* Information shown *
---
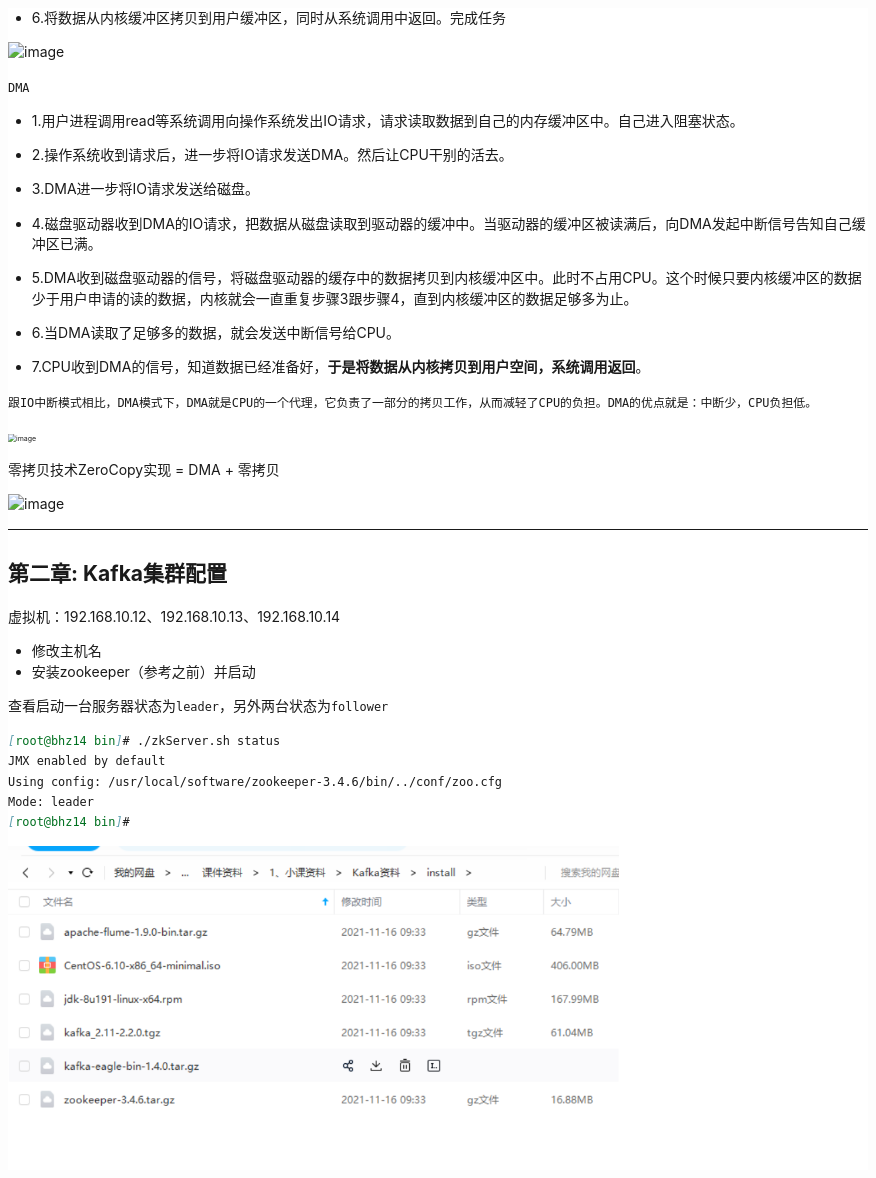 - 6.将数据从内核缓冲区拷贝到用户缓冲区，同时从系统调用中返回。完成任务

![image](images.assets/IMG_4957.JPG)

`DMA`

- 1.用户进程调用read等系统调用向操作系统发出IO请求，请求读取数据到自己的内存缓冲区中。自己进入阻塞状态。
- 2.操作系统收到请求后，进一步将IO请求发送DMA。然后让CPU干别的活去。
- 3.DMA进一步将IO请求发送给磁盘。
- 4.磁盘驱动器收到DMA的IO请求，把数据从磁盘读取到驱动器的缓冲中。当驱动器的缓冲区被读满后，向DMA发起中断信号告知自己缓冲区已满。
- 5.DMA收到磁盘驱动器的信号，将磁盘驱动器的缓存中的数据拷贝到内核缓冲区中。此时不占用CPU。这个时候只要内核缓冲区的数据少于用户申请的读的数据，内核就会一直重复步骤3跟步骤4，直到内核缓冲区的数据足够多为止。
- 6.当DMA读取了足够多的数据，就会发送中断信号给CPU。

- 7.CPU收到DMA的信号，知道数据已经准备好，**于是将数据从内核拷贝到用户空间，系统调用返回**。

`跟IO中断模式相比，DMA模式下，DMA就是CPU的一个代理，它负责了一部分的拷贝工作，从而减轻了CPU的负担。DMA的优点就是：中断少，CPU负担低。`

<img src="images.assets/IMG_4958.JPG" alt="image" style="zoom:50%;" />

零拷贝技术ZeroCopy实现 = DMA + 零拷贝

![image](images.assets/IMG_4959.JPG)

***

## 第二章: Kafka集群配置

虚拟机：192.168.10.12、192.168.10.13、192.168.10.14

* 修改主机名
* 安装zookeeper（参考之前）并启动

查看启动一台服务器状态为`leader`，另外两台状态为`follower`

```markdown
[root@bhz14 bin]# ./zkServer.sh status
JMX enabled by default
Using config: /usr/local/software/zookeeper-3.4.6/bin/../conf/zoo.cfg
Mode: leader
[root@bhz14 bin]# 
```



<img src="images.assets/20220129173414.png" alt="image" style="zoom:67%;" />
---
* What you should do *
The expected output is every entry above, character for character, with no pictures.

* Reply to the exercise *
 - 6.将数据从内核缓冲区拷贝到用户缓冲区，同时从系统调用中返回。完成任务

![image](images.assets/IMG_4957.JPG)

`DMA`

- 1.用户进程调用read等系统调用向操作系统发出IO请求，请求读取数据到自己的内存缓冲区中。自己进入阻塞状态。
- 2.操作系统收到请求后，进一步将IO请求发送DMA。然后让CPU干别的活去。
- 3.DMA进一步将IO请求发送给磁盘。
- 4.磁盘驱动器收到DMA的IO请求，把数据从磁盘读取到驱动器的缓冲中。当驱动器的缓冲区被读满后，向DMA发起中断信号告知自己缓冲区已满。
- 5.DMA收到磁盘驱动器的信号，将磁盘驱动器的缓存中的数据拷贝到内核缓冲区中。此时不占用CPU。这个时候只要内核缓冲区的数据少于用户申请的读的数据，内核就会一直重复步骤3跟步骤4，直到内核缓冲区的数据足够多为止。
- 6.当DMA读取了足够多的数据，就会发送中断信号给CPU。

- 7.CPU收到DMA的信号，知道数据已经准备好，**于是将数据从内核拷贝到用户空间，系统调用返回**。

`跟IO中断模式相比，DMA模式下，DMA就是CPU的一个代理，它负责了一部分的拷贝工作，从而减轻了CPU的负担。DMA的优点就是：中断少，CPU负担低。`

<img src="images.assets/IMG_4958.JPG" alt="image" style="zoom:50%;" />

零拷贝技术ZeroCopy实现 = DMA + 零拷贝

![image](images.assets/IMG_4959.JPG)

***

## 第二章: Kafka集群配置

虚拟机：192.168.10.12、192.168.10.13、192.168.10.14

* 修改主机名
* 安装zookeeper（参考之前）并启动

查看启动一台服务器状态为`leader`，另外两台状态为`follower`

```markdown
[root@bhz14 bin]# ./zkServer.sh status
JMX enabled by default
Using config: /usr/local/software/zookeeper-3.4.6/bin/../conf/zoo.cfg
Mode: leader
[root@bhz14 bin]# 
```



<img src="images.assets/20220129173414.png" alt="image" style="zoom:67%;" />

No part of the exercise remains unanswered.